[EXERCISE INPUT]
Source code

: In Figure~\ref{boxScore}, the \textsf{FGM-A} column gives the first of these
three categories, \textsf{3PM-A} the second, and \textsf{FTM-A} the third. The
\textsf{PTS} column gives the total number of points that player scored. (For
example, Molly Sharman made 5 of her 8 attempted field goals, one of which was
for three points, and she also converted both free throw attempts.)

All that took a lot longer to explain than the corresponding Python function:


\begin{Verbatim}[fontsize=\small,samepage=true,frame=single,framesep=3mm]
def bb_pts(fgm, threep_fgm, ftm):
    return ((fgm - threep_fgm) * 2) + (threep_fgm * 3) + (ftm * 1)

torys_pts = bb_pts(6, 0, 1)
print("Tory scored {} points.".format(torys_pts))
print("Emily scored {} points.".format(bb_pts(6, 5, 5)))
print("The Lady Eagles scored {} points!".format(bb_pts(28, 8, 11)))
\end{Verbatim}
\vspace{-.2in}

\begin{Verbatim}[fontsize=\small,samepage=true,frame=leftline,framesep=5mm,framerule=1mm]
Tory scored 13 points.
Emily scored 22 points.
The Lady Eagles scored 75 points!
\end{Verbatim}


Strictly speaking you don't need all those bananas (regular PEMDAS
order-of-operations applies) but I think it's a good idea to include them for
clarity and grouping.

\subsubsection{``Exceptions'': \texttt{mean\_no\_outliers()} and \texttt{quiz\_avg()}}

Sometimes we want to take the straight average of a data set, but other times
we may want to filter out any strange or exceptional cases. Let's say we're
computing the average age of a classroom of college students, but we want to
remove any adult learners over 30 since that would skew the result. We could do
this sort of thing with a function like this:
[/EXERCISE INPUT]
§ PROBLEM
Each line of the records should be transcribed without change.

§ YOUR SOLUTION
Source code

: In Figure~\ref{boxScore}, the \textsf{FGM-A} column gives the first of these
three categories, \textsf{3PM-A} the second, and \textsf{FTM-A} the third. The
\textsf{PTS} column gives the total number of points that player scored. (For
example, Molly Sharman made 5 of her 8 attempted field goals, one of which was
for three points, and she also converted both free throw attempts.)

All that took a lot longer to explain than the corresponding Python function:


\begin{Verbatim}[fontsize=\small,samepage=true,frame=single,framesep=3mm]
def bb_pts(fgm, threep_fgm, ftm):
    return ((fgm - threep_fgm) * 2) + (threep_fgm * 3) + (ftm * 1)

torys_pts = bb_pts(6, 0, 1)
print("Tory scored {} points.".format(torys_pts))
print("Emily scored {} points.".format(bb_pts(6, 5, 5)))
print("The Lady Eagles scored {} points!".format(bb_pts(28, 8, 11)))
\end{Verbatim}
\vspace{-.2in}

\begin{Verbatim}[fontsize=\small,samepage=true,frame=leftline,framesep=5mm,framerule=1mm]
Tory scored 13 points.
Emily scored 22 points.
The Lady Eagles scored 75 points!
\end{Verbatim}


Strictly speaking you don't need all those bananas (regular PEMDAS
order-of-operations applies) but I think it's a good idea to include them for
clarity and grouping.

\subsubsection{``Exceptions'': \texttt{mean\_no\_outliers()} and \texttt{quiz\_avg()}}

Sometimes we want to take the straight average of a data set, but other times
we may want to filter out any strange or exceptional cases. Let's say we're
computing the average age of a classroom of college students, but we want to
remove any adult learners over 30 since that would skew the result. We could do
this sort of thing with a function like this:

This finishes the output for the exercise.